Sachversicherung
Branche | Leitungswasser |
Problem | Obliegenheiten |
Klägerin | Versicherungsnehmerin |
Beklagter | Versicherer |
II. Instanz | abgewiesen (OLG Graz) |
OGH (16. 2. 11) | ao Revision zurückgewiesen |
Sachverhalt
Die Vorinstanzen haben Leistungsfreiheit der beklagten Versicherungsgesellschaft angenommen, weil die Klägerin die Obliegenheit, die wasserführenden Leitungen in ihrem bei der Beklagten unter anderem gegen Leitungswasserschäden versicherten Haus abzusperren, falls das Haus länger als 72 Stunden unbewohnt ist, grobfahrlässig verletzt hat.

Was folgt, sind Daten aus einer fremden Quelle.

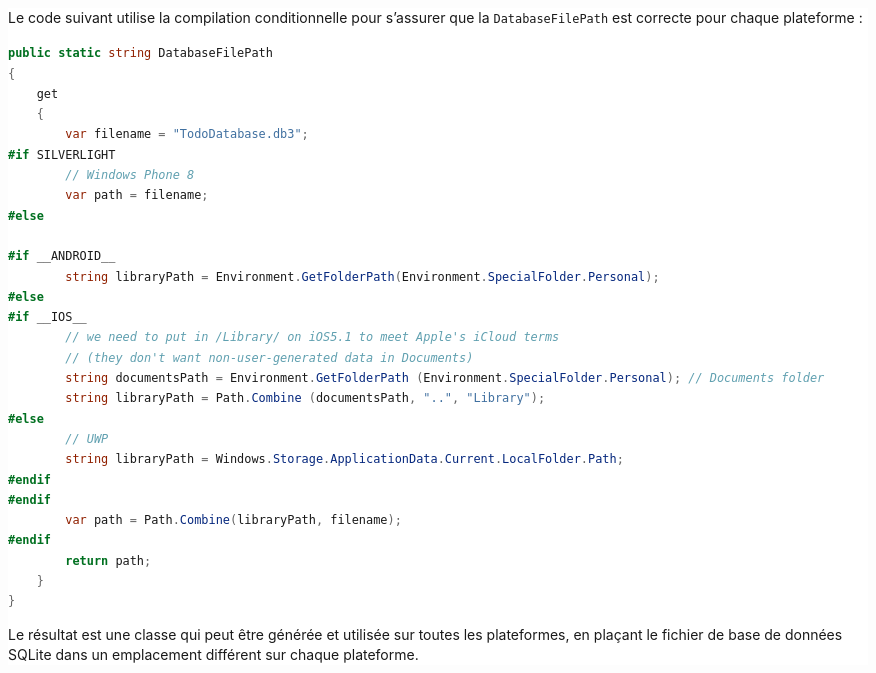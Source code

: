 Le code suivant utilise la compilation conditionnelle pour s’assurer que la `DatabaseFilePath` est correcte pour chaque plateforme :

```csharp
public static string DatabaseFilePath
{
    get
    {
        var filename = "TodoDatabase.db3";
#if SILVERLIGHT
        // Windows Phone 8
        var path = filename;
#else

#if __ANDROID__
        string libraryPath = Environment.GetFolderPath(Environment.SpecialFolder.Personal);
#else
#if __IOS__
        // we need to put in /Library/ on iOS5.1 to meet Apple's iCloud terms
        // (they don't want non-user-generated data in Documents)
        string documentsPath = Environment.GetFolderPath (Environment.SpecialFolder.Personal); // Documents folder
        string libraryPath = Path.Combine (documentsPath, "..", "Library");
#else
        // UWP
        string libraryPath = Windows.Storage.ApplicationData.Current.LocalFolder.Path;
#endif
#endif
        var path = Path.Combine(libraryPath, filename);
#endif
        return path;
    }
}
```

Le résultat est une classe qui peut être générée et utilisée sur toutes les plateformes, en plaçant le fichier de base de données SQLite dans un emplacement différent sur chaque plateforme.
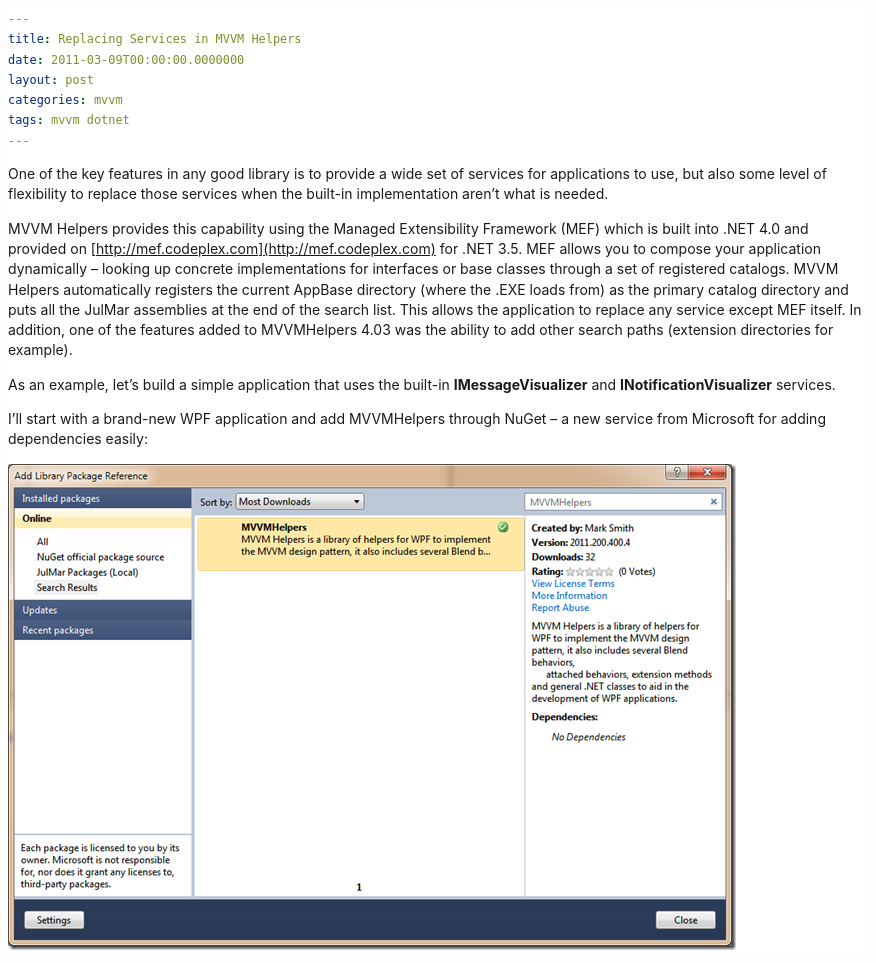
 ```yaml
---
title: Replacing Services in MVVM Helpers
date: 2011-03-09T00:00:00.0000000
layout: post
categories: mvvm
tags: mvvm dotnet
---
```


One of the key features in any good library is to provide a wide set of services for applications to use, but also some level of flexibility to replace those services when the built-in implementation aren’t what is needed.

MVVM Helpers provides this capability using the Managed Extensibility Framework (MEF) which is built into .NET 4.0 and provided on [http://mef.codeplex.com](http://mef.codeplex.com) for .NET 3.5.  MEF allows you to compose your application dynamically – looking up concrete implementations for interfaces or base classes through a set of registered catalogs.  MVVM Helpers automatically registers the current AppBase directory (where the .EXE loads from) as the primary catalog directory and puts all the JulMar assemblies at the end of the search list.  This allows the application to replace any service except MEF itself.  In addition, one of the features added to MVVMHelpers 4.03 was the ability to add other search paths (extension directories for example).

As an example, let’s build a simple application that uses the built-in **IMessageVisualizer** and **INotificationVisualizer** services.

I’ll start with a brand-new WPF application and add MVVMHelpers through NuGet – a new service from Microsoft for adding dependencies easily:

![image](/images/image_thumb.png "image")
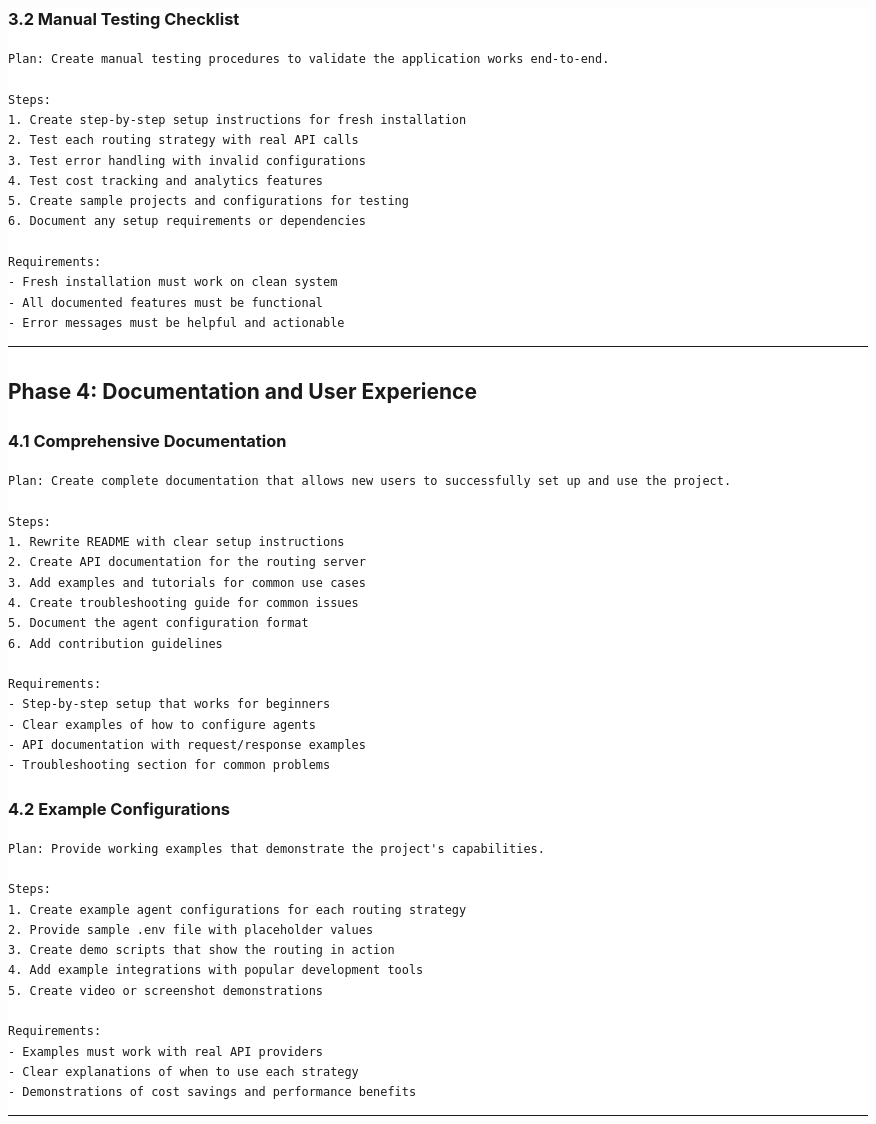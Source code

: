### 3.2 Manual Testing Checklist
```
Plan: Create manual testing procedures to validate the application works end-to-end.

Steps:
1. Create step-by-step setup instructions for fresh installation
2. Test each routing strategy with real API calls
3. Test error handling with invalid configurations
4. Test cost tracking and analytics features
5. Create sample projects and configurations for testing
6. Document any setup requirements or dependencies

Requirements:
- Fresh installation must work on clean system
- All documented features must be functional
- Error messages must be helpful and actionable
```

---

## Phase 4: Documentation and User Experience

### 4.1 Comprehensive Documentation
```
Plan: Create complete documentation that allows new users to successfully set up and use the project.

Steps:
1. Rewrite README with clear setup instructions
2. Create API documentation for the routing server
3. Add examples and tutorials for common use cases
4. Create troubleshooting guide for common issues
5. Document the agent configuration format
6. Add contribution guidelines

Requirements:
- Step-by-step setup that works for beginners
- Clear examples of how to configure agents
- API documentation with request/response examples
- Troubleshooting section for common problems
```

### 4.2 Example Configurations
```
Plan: Provide working examples that demonstrate the project's capabilities.

Steps:
1. Create example agent configurations for each routing strategy
2. Provide sample .env file with placeholder values
3. Create demo scripts that show the routing in action
4. Add example integrations with popular development tools
5. Create video or screenshot demonstrations

Requirements:
- Examples must work with real API providers
- Clear explanations of when to use each strategy
- Demonstrations of cost savings and performance benefits
```

---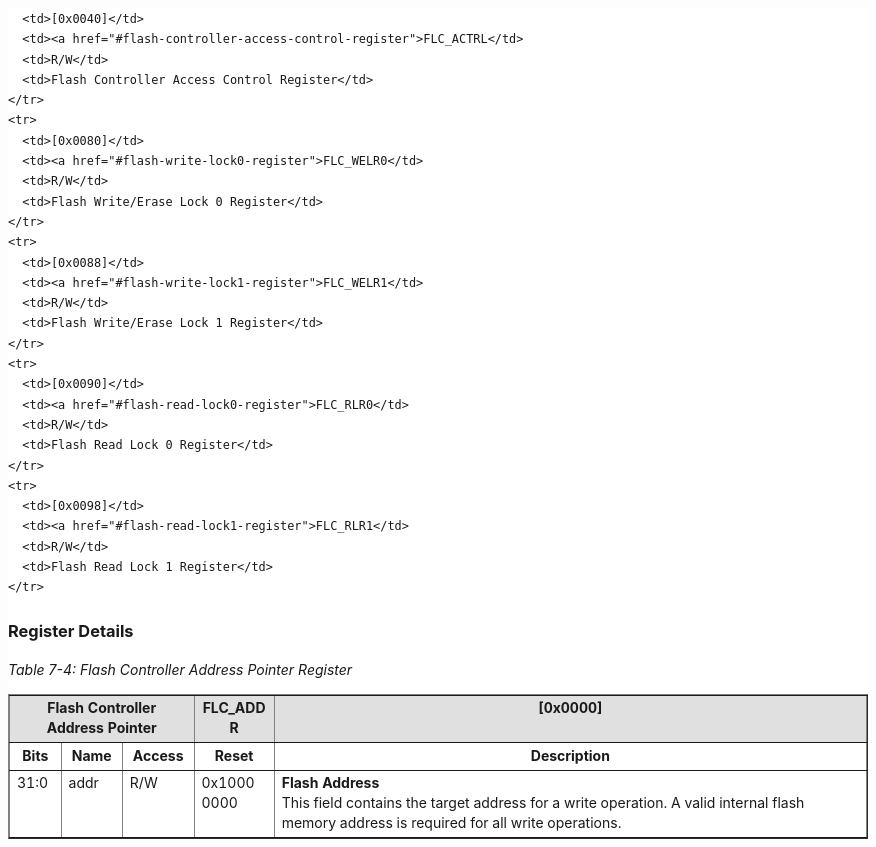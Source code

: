       <td>[0x0040]</td>
      <td><a href="#flash-controller-access-control-register">FLC_ACTRL</td>
      <td>R/W</td>
      <td>Flash Controller Access Control Register</td>
    </tr>
    <tr>
      <td>[0x0080]</td>
      <td><a href="#flash-write-lock0-register">FLC_WELR0</td>
      <td>R/W</td>
      <td>Flash Write/Erase Lock 0 Register</td>
    </tr>
    <tr>
      <td>[0x0088]</td>
      <td><a href="#flash-write-lock1-register">FLC_WELR1</td>
      <td>R/W</td>
      <td>Flash Write/Erase Lock 1 Register</td>
    </tr>
    <tr>
      <td>[0x0090]</td>
      <td><a href="#flash-read-lock0-register">FLC_RLR0</td>
      <td>R/W</td>
      <td>Flash Read Lock 0 Register</td>
    </tr>
    <tr>
      <td>[0x0098]</td>
      <td><a href="#flash-read-lock1-register">FLC_RLR1</td>
      <td>R/W</td>
      <td>Flash Read Lock 1 Register</td>
    </tr>
  </tbody>
</table>

### Register Details

*Table 7-4: Flash Controller Address Pointer Register*
<a name="flash-controller-address-pointer"></a>

<table border="1" cellpadding="5" cellspacing="0">
   <tr style="background-color: #e0e0e0; font-weight: bold; text-align: center">
       <td colspan="3">Flash Controller Address Pointer</td>
       <td colspan="1">FLC_ADDR</td>
       <td>[0x0000]</td>
   </tr>
   <tr>
       <th>Bits</th>
       <th>Name</th>
       <th>Access</th>
       <th>Reset</th>
       <th>Description</th>
   </tr>
   <tr>
       <td>31:0</td>
       <td>addr</td>
       <td>R/W</td>
       <td>0x1000 0000</td>
       <td><strong>Flash Address</strong><br>This field contains the target address for a write operation. A valid internal flash memory address is required for all write operations.</td>
   </tr>
</table>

Gegen diese Entscheidung wendet die Klägerin im Wesentlichen ein, sie habe die Obliegenheit nicht durch Nichtabsperren des Hauptwasserhahnes verletzt, sondern dadurch, dass sie nicht innerhalb von 72 Stunden wieder in das versicherte Haus zurückgekehrt ist. Das Berufungsgericht hätte daher prüfen müssen, ob durch das weitere Austreten des Wassers nach 72 Stunden überhaupt noch eine Schadenserhöhung eintreten habe können.